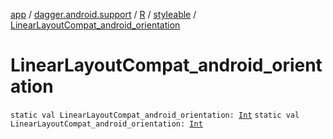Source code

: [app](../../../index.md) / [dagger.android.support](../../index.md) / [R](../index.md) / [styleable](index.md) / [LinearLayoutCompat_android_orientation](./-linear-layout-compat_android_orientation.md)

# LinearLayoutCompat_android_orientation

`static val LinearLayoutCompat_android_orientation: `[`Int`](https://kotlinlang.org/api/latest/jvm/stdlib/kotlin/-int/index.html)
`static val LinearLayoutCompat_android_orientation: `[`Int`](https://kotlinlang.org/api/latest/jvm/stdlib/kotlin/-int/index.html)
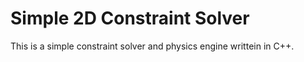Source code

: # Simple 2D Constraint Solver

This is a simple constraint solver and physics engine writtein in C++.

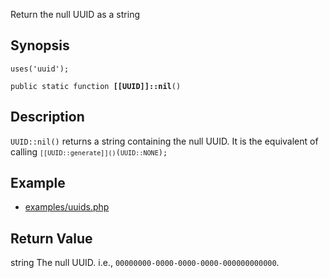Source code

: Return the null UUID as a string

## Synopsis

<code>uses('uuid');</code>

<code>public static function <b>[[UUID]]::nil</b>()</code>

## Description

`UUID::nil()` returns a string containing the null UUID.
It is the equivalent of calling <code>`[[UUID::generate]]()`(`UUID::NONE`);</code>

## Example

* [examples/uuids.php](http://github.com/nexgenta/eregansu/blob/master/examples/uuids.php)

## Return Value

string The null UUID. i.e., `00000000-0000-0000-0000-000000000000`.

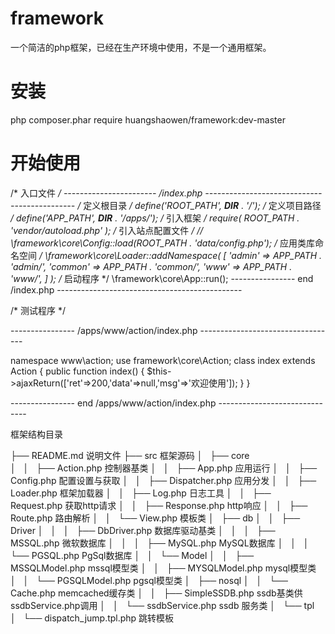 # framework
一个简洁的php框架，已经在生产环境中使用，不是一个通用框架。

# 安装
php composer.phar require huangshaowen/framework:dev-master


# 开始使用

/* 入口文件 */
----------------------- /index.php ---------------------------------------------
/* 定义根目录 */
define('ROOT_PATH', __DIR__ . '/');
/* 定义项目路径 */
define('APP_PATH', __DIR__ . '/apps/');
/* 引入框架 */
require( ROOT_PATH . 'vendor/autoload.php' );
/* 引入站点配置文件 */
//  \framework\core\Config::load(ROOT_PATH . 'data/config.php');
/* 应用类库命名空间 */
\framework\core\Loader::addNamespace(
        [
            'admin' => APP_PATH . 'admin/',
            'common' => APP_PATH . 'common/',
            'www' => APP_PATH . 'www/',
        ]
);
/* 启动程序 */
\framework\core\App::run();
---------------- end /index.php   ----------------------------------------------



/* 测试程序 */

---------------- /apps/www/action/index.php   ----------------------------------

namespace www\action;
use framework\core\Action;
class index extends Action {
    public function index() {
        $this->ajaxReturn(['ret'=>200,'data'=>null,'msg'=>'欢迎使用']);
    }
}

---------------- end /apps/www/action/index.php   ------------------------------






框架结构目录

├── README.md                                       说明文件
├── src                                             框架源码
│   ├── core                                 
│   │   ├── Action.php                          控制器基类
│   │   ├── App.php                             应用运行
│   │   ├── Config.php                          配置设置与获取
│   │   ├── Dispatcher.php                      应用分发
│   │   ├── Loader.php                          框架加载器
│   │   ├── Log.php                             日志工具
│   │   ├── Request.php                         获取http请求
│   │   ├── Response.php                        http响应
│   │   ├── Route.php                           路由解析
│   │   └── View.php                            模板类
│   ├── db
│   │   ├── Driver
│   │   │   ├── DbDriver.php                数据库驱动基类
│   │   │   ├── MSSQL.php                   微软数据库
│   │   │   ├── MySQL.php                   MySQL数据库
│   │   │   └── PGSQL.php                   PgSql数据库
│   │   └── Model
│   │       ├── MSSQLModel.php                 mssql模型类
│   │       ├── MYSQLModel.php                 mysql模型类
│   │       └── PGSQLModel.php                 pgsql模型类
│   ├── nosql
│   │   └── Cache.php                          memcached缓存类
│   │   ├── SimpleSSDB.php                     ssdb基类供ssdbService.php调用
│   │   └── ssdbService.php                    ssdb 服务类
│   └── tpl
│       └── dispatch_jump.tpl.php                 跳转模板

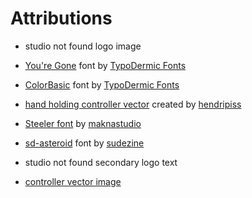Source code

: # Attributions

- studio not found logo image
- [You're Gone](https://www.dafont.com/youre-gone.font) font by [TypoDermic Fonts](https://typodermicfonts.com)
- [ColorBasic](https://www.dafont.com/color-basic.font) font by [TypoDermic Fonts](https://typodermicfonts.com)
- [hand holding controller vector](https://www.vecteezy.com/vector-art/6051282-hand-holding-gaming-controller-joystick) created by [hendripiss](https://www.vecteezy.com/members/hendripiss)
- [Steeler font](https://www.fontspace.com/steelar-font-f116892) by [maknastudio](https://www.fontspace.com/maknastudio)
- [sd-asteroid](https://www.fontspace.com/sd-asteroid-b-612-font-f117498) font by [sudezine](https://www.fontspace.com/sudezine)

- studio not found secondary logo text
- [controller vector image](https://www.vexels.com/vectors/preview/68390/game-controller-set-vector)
* * *
Your task is to reproduce exactly the lines that begin with the one containing "- studio not found secondary logo text" and continue to the end of the data, both ends included.

> [EXERCISE OUTPUT]
- studio not found secondary logo text
- [controller vector image](https://www.vexels.com/vectors/preview/68390/game-controller-set-vector)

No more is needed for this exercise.